Embodiment 5 may be preferable in situations where any amount of glare or spill light in the aerial space above the lighting fixtures is undesirable but it is also desirable that no light be directed near the pole base (e.g., it would not be useful light or it is critical to direct all possible light output to a narrow band or there is an object near the pole base which should not be illuminated (e.g., doing so would cause glare)).

G. Exemplary Method

As envisioned, all configurations of precise LED lighting systems 100, 1100, 1200, 1300, 1400 are at least partially factory aimed where such is available, and shipped to a site with individual parts in the described assemblies already at least partially assembled (e.g., any weldments between parts in assembly 500 completed prior to shipping assembly 500 to the site). As such, a method 2000 of onsite assembly and installation of a precise LED lighting system according to aspects of the present invention comprises a first step 2001 of taking each individual assembly (e.g., 200, 300, 400, 500, 600, 700, and/or 1000 depending on the embodiment) and assembling them together on or near the ground so to create system 100, 1100, 1200, 1300, or 1400 (or any combination thereof if combining fixtures or portions of different embodiments). As envisioned, this comprises slip-fitting, bolting, twisting, etc. of parts with hand tools—anything more invasive or requiring heavy equipment (e.g., welding) is likely completed at the factory prior to shipping (though, of course, this could differ). A second step 2002 comprises setting an initial aiming angle of one or more parts. As previously discussed, as envisioned each lighting fixture 600 is enabled with an adjustable knuckle assembly 700 so to allow for a wide range of horizontal aiming (i.e., left and right panning) and vertical aiming (i.e., up and down tilting); setting knuckle aiming angles is one example of a part which could be aimed according to step 2002. If desired, fixtures 600 could even be “snapped” into a factory set horizontal aiming position when a crossarm half of knuckle assembly 700 is mated with a corresponding plate mounted to or a part of crossarm assembly 300, the position of which is pre-set at the factory; U.S. Pat. No. 8,337,058 incorporated by reference herein in its entirety discusses one such plate design and corresponding aiming method. In this sense fixtures 600 are initially aimed by snapping knuckle 700 into its factory designated position on crossarm assembly 300, but additional aiming (e.g., of local visoring, of remote visoring, or both local and remove visoring) could be later performed at step 2006.

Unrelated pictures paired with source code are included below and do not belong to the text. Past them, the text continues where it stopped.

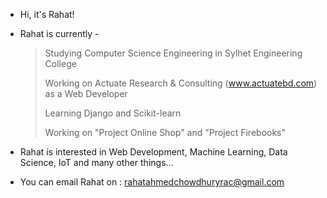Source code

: - Hi, it's Rahat!

- Rahat is currently - 

  > Studying Computer Science Engineering in Sylhet Engineering College
  >
  > Working on Actuate Research & Consulting (www.actuatebd.com) as a Web Developer
  >
  > Learning Django and Scikit-learn
  >
  > Working on "Project Online Shop" and "Project Firebooks"

- Rahat is interested in Web Development, Machine Learning, Data Science, IoT and many other things...

- You can email Rahat on : rahatahmedchowdhuryrac@gmail.com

Once preliminary aiming is complete, system 100, 1100, 1200, 1300, and/or 1400 is lifted (e.g., via crane) according to step 2003 and preliminarily set on a pole, pole base, or in a hole in the ground (see FIG. 17 for a ground-mounted example). The entire system may be pivoted about an axis extending along the length of support structure assembly 500 (e.g., with crane support)—in accordance with an aiming diagram of the lighting design (see again incorporated U.S. Pat. No. 7,500,764)—until a correct orientation of the pole relative to the target area is achieved. To complete step 2004, system 100, 1100, 1200, 1300, and/or 1400 is positionally affixed in its correct operational orientation; via come-alongs securing slip-fit pole sections, via anchors or other fastening devices through apertures 503 and into a pole base, or backfilling or otherwise securing a pole section 501 in the ground, for example.

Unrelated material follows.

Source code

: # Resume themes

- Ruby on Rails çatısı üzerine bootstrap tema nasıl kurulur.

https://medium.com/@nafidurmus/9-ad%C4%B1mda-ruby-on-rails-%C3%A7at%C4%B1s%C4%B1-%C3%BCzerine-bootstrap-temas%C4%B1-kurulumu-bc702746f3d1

At this point, system 100, 1100, 1200, 1300, and/or 1400 is ready to be powered according to step 2005; it is important to power fixtures 600 before final aiming for more effective fine tuning of the composite beams. In practice, step 2005 may include such things as internally routing wiring out the back side of fixtures 600 into knuckles 700, into crossarm assembly 300, down support structure assembly 500, and landing at the relevant power means (e.g., drivers located in enclosures mounted to support structure assembly 500). As envisioned, parts 700, 300, and 500 are at least partially hollow to ensure wiring is internally routed and not exposed to the elements (e.g., for an outdoor racetrack application). Of course, step 2005 could include any number of additional steps as needed to provide sufficient electrical power to fixtures 600 (e.g., trenching and laying power lines to support structure assembly 500).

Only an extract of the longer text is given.